(ACTION ITEM):
Search the records below for the string "花生壳对免费用户的态度非常差劲" and report only the number of lines that contain it.

(RECORDS FOR THE EXERCISE):
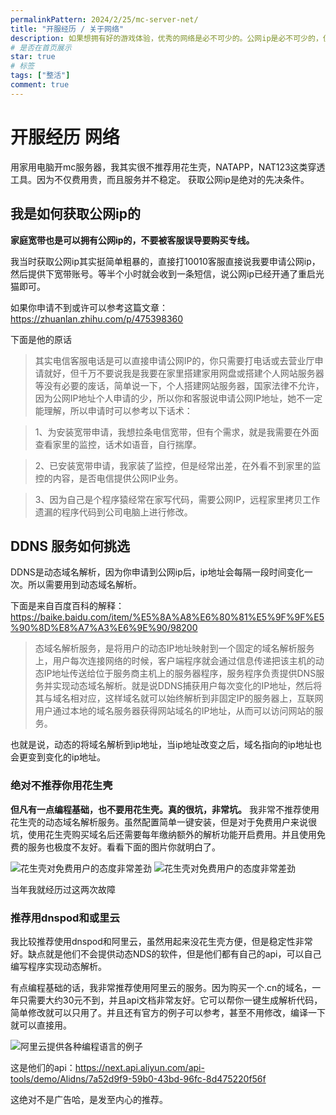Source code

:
 ```yaml
---
permalinkPattern: 2024/2/25/mc-server-net/
title: "开服经历 / 关于网络"
description: 如果想拥有好的游戏体验，优秀的网络是必不可少的。公网ip是必不可少的，但是得到他却不简单。垃圾花生壳狗都不用。
# 是否在首页展示
star: true
# 标签
tags: ["整活"]
comment: true
---
```


# 开服经历 网络

用家用电脑开mc服务器，我其实很不推荐用花生壳，NATAPP，NAT123这类穿透工具。因为不仅费用贵，而且服务并不稳定。
获取公网ip是绝对的先决条件。

## 我是如何获取公网ip的

**家庭宽带也是可以拥有公网ip的，不要被客服误导要购买专线。**

我当时获取公网ip其实挺简单粗暴的，直接打10010客服直接说我要申请公网ip，然后提供下宽带账号。等半个小时就会收到一条短信，说公网ip已经开通了重启光猫即可。


如果你申请不到或许可以参考这篇文章：https://zhuanlan.zhihu.com/p/475398360

下面是他的原话

> 其实电信客服电话是可以直接申请公网IP的，你只需要打电话或去营业厅申请就好，但千万不要说我是我要在家里搭建家用网盘或搭建个人网站服务器等没有必要的废话，简单说一下，个人搭建网站服务器，国家法律不允许，因为公网IP地址个人申请的少，所以你和客服说申请公网IP地址，她不一定能理解，所以申请时可以参考以下话术：

> 1、为安装宽带申请，我想拉条电信宽带，但有个需求，就是我需要在外面查看家里的监控，话术如语音，自行揣摩。

> 2、已安装宽带申请，我家装了监控，但是经常出差，在外看不到家里的监控的内容，是否电信提供公网IP业务。

> 3、因为自己是个程序猿经常在家写代码，需要公网IP，远程家里拷贝工作遗漏的程序代码到公司电脑上进行修改。

## DDNS 服务如何挑选
DDNS是动态域名解析，因为你申请到公网ip后，ip地址会每隔一段时间变化一次。所以需要用到动态域名解析。

下面是来自百度百科的解释：https://baike.baidu.com/item/%E5%8A%A8%E6%80%81%E5%9F%9F%E5%90%8D%E8%A7%A3%E6%9E%90/98200
> 态域名解析服务，是将用户的动态IP地址映射到一个固定的域名解析服务上，用户每次连接网络的时候，客户端程序就会通过信息传递把该主机的动态IP地址传送给位于服务商主机上的服务器程序，服务程序负责提供DNS服务并实现动态域名解析。就是说DDNS捕获用户每次变化的IP地址，然后将其与域名相对应，这样域名就可以始终解析到非固定IP的服务器上，互联网用户通过本地的域名服务器获得网站域名的IP地址，从而可以访问网站的服务。

也就是说，动态的将域名解析到ip地址，当ip地址改变之后，域名指向的ip地址也会更变到变化的ip地址。

### 绝对不推荐你用花生壳
**但凡有一点编程基础，也不要用花生壳。真的很坑，非常坑。**
我非常不推荐使用花生壳的动态域名解析服务。虽然配置简单一键安装，但是对于免费用户来说很坑，使用花生壳购买域名后还需要每年缴纳额外的解析功能开启费用。并且使用免费的服务也极度不友好。看看下面的图片你就明白了。

![花生壳对免费用户的态度非常差劲](./imgs/花生壳崩溃.webp)
![花生壳对免费用户的态度非常差劲](./imgs/花生壳垃圾.webp)

当年我就经历过这两次故障

### 推荐用dnspod和或里云

我比较推荐使用dnspod和阿里云，虽然用起来没花生壳方便，但是稳定性非常好。缺点就是他们不会提供动态NDS的软件，但是他们都有自己的api，可以自己编写程序实现动态解析。

有点编程基础的话，我非常推荐使用阿里云的服务。因为购买一个.cn的域名，一年只需要大约30元不到，并且api文档非常友好。它可以帮你一键生成解析代码，简单修改就可以只用了。并且还有官方的例子可以参考，甚至不用修改，编译一下就可以直接用。

![阿里云提供各种编程语言的例子](./imgs/阿里云提供各种编程语言的例子.webp)

这是他们的api：https://next.api.aliyun.com/api-tools/demo/Alidns/7a52d9f9-59b0-43bd-96fc-8d475220f56f

这绝对不是广告哈，是发至内心的推荐。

(RESULT):
2